• _Assignment_
From the listing below, pull out the lines that hold "operator".
########
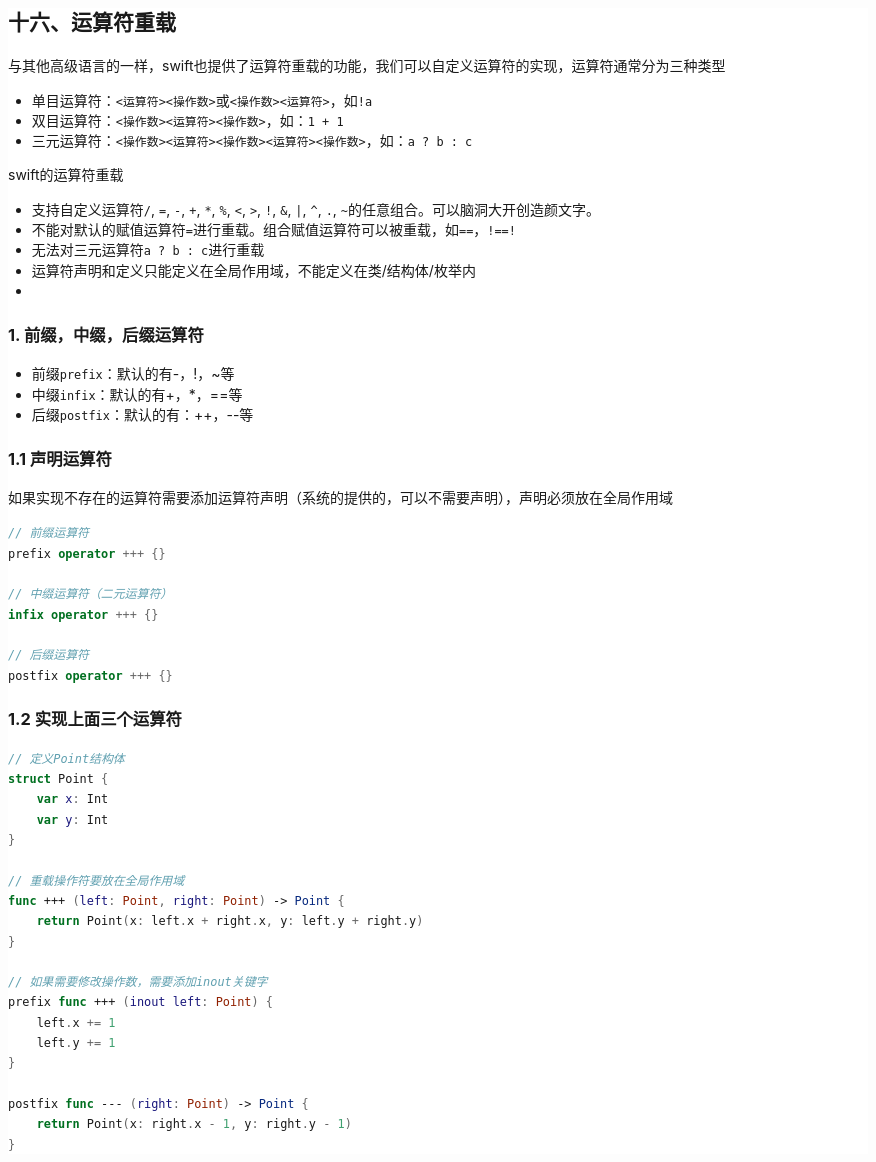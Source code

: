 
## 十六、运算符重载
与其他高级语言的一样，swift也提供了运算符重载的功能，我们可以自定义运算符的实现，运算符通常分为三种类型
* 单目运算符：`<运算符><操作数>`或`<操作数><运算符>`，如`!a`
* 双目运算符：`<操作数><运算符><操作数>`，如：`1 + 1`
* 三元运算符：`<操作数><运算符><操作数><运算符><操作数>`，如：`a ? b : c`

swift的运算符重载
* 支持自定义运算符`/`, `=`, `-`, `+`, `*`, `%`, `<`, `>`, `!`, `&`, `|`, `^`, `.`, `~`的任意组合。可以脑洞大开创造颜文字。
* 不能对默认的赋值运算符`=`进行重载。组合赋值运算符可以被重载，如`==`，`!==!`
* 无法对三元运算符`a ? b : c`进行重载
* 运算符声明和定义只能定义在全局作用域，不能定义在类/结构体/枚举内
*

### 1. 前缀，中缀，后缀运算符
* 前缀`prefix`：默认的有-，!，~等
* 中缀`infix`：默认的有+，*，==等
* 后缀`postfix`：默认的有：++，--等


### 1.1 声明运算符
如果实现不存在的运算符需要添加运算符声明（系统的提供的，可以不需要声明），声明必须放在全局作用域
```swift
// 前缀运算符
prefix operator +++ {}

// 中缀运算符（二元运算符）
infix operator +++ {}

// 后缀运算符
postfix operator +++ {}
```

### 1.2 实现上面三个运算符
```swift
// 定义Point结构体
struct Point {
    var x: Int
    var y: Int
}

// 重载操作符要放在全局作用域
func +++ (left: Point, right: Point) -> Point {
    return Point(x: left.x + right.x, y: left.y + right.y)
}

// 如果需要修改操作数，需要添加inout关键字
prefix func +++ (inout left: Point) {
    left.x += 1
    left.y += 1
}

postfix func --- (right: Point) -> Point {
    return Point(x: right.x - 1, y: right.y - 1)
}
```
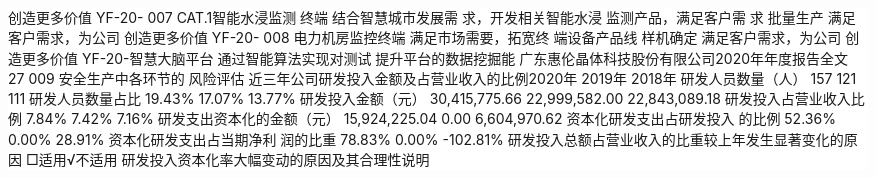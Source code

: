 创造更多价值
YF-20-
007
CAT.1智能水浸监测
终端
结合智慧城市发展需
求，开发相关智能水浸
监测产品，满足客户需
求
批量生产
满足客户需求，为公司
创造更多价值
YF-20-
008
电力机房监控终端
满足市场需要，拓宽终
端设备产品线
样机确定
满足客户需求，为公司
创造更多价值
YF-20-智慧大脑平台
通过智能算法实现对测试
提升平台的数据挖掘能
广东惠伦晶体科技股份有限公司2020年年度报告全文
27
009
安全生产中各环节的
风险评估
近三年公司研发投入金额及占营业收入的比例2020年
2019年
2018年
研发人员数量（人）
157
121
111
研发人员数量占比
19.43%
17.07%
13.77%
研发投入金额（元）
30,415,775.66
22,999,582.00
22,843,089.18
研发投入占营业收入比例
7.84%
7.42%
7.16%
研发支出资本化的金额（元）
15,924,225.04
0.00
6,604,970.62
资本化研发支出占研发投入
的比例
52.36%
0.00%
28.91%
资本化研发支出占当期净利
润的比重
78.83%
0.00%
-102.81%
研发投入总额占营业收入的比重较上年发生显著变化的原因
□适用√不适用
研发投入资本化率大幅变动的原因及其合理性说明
########
• _Reply to the exercise_
prefix operator +++ {}
infix operator +++ {}
postfix operator +++ {}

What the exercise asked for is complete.